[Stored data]
========
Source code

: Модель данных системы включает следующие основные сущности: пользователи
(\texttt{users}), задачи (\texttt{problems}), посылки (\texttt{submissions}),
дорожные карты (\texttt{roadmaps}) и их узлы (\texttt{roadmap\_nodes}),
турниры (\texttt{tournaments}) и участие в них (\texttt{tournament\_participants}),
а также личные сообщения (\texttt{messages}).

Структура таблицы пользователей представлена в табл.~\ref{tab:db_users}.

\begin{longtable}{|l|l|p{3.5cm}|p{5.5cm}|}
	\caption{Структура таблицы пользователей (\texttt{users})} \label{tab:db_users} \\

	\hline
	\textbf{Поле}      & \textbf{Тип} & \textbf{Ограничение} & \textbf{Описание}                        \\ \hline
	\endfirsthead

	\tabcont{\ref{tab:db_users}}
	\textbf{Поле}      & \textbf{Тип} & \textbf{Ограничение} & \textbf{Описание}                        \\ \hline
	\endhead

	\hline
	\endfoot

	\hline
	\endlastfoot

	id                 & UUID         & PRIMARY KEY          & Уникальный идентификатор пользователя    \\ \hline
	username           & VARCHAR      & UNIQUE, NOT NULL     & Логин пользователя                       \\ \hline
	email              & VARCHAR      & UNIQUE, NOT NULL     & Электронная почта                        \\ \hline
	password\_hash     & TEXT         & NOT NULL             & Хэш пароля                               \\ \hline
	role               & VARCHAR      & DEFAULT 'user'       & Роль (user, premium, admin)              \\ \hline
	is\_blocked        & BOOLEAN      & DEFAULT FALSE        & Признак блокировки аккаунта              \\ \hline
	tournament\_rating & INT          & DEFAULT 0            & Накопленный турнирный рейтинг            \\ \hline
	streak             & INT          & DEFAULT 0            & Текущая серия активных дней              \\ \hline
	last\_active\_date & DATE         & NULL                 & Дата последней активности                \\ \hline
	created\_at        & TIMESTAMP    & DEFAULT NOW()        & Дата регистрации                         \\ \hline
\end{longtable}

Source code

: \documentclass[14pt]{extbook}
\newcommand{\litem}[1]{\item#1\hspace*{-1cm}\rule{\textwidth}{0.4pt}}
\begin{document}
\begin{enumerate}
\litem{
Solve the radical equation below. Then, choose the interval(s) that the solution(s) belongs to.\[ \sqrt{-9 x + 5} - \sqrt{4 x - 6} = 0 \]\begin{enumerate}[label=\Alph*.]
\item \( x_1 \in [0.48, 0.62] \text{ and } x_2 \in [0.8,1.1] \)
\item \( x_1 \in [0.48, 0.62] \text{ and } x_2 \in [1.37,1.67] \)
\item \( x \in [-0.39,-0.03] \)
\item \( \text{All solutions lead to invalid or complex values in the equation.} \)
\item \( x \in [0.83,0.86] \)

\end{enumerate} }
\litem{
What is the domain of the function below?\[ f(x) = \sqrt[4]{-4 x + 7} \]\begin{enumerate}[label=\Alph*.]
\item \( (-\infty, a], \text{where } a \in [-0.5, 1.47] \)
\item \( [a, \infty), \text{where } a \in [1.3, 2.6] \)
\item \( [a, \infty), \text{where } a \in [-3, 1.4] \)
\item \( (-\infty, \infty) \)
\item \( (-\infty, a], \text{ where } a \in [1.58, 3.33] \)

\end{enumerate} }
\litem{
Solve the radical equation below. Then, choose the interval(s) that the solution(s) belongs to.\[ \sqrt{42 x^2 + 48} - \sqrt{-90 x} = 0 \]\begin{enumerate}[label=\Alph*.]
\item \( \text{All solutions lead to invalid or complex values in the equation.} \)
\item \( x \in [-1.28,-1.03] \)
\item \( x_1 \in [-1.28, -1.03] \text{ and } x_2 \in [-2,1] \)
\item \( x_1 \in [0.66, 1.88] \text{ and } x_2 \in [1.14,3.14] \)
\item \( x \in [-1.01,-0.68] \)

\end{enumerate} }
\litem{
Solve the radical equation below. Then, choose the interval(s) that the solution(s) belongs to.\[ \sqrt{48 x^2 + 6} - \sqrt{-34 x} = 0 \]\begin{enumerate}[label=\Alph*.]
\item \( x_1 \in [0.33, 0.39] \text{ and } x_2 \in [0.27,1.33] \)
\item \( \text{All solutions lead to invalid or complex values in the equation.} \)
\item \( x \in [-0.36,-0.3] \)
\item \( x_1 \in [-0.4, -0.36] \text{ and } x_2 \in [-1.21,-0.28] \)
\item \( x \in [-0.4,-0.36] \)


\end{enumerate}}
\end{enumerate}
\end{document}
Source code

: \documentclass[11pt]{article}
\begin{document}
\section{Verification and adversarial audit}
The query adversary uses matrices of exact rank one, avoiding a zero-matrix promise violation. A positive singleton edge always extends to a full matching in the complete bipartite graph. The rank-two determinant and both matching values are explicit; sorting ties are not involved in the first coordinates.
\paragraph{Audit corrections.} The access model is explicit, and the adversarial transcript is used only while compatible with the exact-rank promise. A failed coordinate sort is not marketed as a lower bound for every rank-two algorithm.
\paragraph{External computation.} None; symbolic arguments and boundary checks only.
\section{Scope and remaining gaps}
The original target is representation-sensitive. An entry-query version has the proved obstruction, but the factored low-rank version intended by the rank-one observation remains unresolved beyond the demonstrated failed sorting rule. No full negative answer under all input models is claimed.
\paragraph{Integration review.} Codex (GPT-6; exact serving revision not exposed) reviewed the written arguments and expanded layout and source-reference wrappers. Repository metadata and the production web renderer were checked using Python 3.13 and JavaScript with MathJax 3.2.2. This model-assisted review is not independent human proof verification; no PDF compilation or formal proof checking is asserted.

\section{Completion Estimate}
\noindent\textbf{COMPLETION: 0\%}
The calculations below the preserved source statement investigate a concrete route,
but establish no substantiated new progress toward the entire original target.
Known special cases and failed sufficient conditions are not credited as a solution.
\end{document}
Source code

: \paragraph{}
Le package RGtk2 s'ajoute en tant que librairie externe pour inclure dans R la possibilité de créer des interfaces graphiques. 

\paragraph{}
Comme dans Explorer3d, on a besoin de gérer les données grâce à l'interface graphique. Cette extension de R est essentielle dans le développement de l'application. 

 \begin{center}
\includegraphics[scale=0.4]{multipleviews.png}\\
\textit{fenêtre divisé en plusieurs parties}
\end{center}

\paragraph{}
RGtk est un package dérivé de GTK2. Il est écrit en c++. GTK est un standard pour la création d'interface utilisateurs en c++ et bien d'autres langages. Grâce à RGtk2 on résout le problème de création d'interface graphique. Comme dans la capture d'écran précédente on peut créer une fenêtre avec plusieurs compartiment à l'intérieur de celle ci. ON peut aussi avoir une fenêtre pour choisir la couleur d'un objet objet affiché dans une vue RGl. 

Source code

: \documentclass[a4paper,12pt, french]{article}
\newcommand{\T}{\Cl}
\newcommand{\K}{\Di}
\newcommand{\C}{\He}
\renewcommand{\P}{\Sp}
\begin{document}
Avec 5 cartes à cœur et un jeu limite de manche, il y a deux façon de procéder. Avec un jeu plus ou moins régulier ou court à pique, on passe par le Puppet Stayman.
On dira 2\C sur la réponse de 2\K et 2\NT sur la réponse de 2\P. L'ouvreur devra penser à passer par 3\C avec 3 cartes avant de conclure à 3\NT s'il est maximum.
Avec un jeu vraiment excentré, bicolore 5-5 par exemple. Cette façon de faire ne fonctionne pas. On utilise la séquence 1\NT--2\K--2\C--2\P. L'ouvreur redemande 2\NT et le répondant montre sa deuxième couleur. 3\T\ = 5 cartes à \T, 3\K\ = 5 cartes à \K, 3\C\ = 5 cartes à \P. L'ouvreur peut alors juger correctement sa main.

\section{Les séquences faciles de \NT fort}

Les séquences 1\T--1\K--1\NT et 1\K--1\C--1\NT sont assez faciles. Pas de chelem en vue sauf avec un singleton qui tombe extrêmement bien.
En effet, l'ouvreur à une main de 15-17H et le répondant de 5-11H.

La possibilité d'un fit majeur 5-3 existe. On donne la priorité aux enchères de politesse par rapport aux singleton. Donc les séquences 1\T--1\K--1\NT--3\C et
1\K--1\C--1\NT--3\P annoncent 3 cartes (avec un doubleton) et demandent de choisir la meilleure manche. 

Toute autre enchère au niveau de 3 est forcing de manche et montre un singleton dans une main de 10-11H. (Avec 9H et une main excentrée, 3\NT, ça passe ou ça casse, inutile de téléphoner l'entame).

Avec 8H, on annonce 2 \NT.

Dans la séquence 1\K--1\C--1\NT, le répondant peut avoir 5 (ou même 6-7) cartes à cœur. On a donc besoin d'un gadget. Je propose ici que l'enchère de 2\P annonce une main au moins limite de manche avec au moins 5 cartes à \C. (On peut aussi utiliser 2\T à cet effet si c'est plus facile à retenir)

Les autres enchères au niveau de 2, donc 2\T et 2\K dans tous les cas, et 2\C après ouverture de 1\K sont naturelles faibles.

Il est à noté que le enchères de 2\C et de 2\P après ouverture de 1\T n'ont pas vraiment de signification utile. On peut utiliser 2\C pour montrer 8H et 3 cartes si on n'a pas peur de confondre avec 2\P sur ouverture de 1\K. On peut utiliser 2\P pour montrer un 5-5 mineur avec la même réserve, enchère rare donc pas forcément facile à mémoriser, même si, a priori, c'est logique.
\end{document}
========
→ REQUIRED WORK: Above are the records. Copy the lines beginning at the one that has "x \in [-0.4,-0.36] \)" and ending with the one that has "The original target", unchanged.

→ SOLUTION BELOW:
\item \( x \in [-0.4,-0.36] \)


\end{enumerate}}
\end{enumerate}
\end{document}
Source code

: \documentclass[11pt]{article}
\begin{document}
\section{Verification and adversarial audit}
The query adversary uses matrices of exact rank one, avoiding a zero-matrix promise violation. A positive singleton edge always extends to a full matching in the complete bipartite graph. The rank-two determinant and both matching values are explicit; sorting ties are not involved in the first coordinates.
\paragraph{Audit corrections.} The access model is explicit, and the adversarial transcript is used only while compatible with the exact-rank promise. A failed coordinate sort is not marketed as a lower bound for every rank-two algorithm.
\paragraph{External computation.} None; symbolic arguments and boundary checks only.
\section{Scope and remaining gaps}
The original target is representation-sensitive. An entry-query version has the proved obstruction, but the factored low-rank version intended by the rank-one observation remains unresolved beyond the demonstrated failed sorting rule. No full negative answer under all input models is claimed.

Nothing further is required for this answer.